Currently, there are no published head-to-head studies comparing supplemental screening ultrasonography vs digital tomosynthesis. Both technologies increase the rate of cancer detection, but the false-positive rate is about four times greater with ultrasound than with mammography and 30% to 40% lower with tomosynthesis, she said.
“It can be challenging for women and their physicians to filter all of this information. There are now multiple new screening technologies, with no long-term outcome data regarding their true clinical impact. Most states with notification laws do not have insurance for these tests,” she said.
She directed listeners to www.breastdensity.info for more information on this issue. This website is not beholden to any commercial sponsor and is a joint effort created by a working group of breast radiologists and breast cancer risk specialists, representing academic and community-based practices across California, formed to assist patients, referring doctors, and radiologists in responding to new legislation mandating that radiologists report breast density to patients. ■
Disclosure: Dr. Weigert is a consultant for Tractus Inc. Dr. Lipson reported no potential conflicts of interest.

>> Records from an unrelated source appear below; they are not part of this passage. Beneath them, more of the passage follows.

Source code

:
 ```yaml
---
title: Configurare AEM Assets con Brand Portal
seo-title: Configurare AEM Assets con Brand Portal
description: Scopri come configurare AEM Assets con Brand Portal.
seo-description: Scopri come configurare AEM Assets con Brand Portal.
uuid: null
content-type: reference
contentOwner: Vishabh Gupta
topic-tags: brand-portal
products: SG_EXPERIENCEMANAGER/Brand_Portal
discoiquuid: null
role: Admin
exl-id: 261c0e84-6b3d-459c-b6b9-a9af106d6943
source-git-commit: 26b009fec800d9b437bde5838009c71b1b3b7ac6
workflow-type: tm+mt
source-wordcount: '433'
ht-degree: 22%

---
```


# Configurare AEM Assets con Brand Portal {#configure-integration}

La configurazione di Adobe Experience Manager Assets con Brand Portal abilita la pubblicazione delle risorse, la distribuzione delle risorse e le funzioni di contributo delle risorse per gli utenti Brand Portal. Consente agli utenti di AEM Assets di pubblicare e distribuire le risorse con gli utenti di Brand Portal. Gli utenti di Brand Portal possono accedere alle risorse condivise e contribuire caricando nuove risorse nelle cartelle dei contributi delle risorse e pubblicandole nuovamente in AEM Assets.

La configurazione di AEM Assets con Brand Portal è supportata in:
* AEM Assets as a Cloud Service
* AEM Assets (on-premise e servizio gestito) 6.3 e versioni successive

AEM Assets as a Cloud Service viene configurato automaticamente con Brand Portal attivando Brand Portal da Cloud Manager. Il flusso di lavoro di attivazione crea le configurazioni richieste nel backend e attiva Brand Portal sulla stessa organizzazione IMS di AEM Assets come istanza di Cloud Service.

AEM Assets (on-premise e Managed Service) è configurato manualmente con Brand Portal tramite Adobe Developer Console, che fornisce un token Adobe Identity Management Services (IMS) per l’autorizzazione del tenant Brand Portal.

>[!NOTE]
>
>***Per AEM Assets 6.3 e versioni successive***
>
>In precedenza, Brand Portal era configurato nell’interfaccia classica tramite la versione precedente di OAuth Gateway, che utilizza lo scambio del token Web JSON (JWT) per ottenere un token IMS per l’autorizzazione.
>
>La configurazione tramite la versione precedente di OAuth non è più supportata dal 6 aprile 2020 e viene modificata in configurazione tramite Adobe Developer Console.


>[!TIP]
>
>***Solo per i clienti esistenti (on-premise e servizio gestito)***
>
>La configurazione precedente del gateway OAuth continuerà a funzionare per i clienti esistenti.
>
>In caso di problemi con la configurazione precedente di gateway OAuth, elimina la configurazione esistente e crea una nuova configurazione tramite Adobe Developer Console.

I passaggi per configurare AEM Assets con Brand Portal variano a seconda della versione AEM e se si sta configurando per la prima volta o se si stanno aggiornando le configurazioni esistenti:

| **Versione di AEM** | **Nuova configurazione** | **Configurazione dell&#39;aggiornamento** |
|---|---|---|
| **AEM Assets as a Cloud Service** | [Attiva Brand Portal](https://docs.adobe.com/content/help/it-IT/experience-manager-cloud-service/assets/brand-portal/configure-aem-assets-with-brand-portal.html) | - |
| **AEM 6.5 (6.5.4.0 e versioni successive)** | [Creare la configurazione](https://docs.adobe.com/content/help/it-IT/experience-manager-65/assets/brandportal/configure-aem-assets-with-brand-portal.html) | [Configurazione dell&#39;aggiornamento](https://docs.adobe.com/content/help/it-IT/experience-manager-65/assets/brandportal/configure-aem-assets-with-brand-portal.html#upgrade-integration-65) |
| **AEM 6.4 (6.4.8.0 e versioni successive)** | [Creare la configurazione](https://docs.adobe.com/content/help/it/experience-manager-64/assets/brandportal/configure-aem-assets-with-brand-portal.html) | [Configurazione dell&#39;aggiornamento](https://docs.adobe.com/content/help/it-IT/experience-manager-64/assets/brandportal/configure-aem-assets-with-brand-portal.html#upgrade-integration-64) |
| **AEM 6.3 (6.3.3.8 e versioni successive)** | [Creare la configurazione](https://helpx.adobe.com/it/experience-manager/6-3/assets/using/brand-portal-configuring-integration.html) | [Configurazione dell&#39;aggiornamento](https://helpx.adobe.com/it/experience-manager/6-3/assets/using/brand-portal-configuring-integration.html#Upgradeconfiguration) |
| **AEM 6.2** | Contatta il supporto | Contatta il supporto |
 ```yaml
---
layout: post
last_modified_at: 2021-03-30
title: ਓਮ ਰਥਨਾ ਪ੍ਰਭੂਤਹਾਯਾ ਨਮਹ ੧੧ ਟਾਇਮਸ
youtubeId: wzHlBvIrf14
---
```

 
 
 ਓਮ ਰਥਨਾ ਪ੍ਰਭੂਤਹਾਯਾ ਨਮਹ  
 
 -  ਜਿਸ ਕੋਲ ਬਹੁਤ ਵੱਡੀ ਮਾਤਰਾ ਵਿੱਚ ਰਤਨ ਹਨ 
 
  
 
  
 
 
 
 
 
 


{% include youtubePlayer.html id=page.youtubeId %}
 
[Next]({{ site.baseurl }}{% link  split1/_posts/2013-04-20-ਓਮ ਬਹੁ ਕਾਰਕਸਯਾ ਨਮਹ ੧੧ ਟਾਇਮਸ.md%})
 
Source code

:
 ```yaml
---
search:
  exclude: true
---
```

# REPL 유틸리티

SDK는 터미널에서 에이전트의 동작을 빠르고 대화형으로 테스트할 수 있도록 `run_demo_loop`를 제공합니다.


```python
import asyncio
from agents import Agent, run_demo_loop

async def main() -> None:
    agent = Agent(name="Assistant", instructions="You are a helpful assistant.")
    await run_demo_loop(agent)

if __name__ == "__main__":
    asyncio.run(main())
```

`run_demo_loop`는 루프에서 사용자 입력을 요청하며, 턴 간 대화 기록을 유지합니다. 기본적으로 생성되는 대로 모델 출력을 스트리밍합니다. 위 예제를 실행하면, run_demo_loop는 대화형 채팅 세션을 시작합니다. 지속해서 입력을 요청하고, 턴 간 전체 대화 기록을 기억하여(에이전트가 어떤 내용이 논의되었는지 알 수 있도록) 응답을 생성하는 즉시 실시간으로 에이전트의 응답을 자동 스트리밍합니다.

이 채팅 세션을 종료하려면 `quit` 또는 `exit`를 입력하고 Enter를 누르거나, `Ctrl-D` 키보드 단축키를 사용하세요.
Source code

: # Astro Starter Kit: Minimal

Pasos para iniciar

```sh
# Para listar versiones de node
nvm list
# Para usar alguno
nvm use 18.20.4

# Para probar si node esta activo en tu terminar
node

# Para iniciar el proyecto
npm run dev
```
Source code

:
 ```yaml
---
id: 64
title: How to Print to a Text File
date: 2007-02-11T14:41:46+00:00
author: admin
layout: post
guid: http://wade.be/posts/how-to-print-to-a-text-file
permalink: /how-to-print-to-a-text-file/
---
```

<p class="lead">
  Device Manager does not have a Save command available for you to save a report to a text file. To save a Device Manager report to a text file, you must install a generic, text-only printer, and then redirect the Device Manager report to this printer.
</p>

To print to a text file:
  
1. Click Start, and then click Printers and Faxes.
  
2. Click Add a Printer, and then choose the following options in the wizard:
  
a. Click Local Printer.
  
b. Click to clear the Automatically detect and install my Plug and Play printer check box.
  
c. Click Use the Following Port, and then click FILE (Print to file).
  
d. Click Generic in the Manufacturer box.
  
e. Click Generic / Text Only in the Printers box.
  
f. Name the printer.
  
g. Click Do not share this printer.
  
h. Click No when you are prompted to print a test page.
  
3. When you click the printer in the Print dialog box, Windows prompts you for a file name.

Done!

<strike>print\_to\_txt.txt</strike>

1. Weigert JM: The Connecticut experiment: 4 years of screening women with dense breasts with bilateral ultrasound. 2014 San Antonio Breast Cancer Symposium. Abstract S5-01. Presented December 12, 2014.
2. Sprague BL, Stout NK, Schechter C, et al: Benefits, harms, and cost-effectiveness of supplemental ultrasonography screening for women with dense breasts. Ann Intern Med. December 9, 2014 (early release online).
3. Friedewald SM, Rafferty EA, Rose SL, et al: Breast cancer screening using tomosynthesis in combination with digital mammography. JAMA 311:2499-2507, 2014.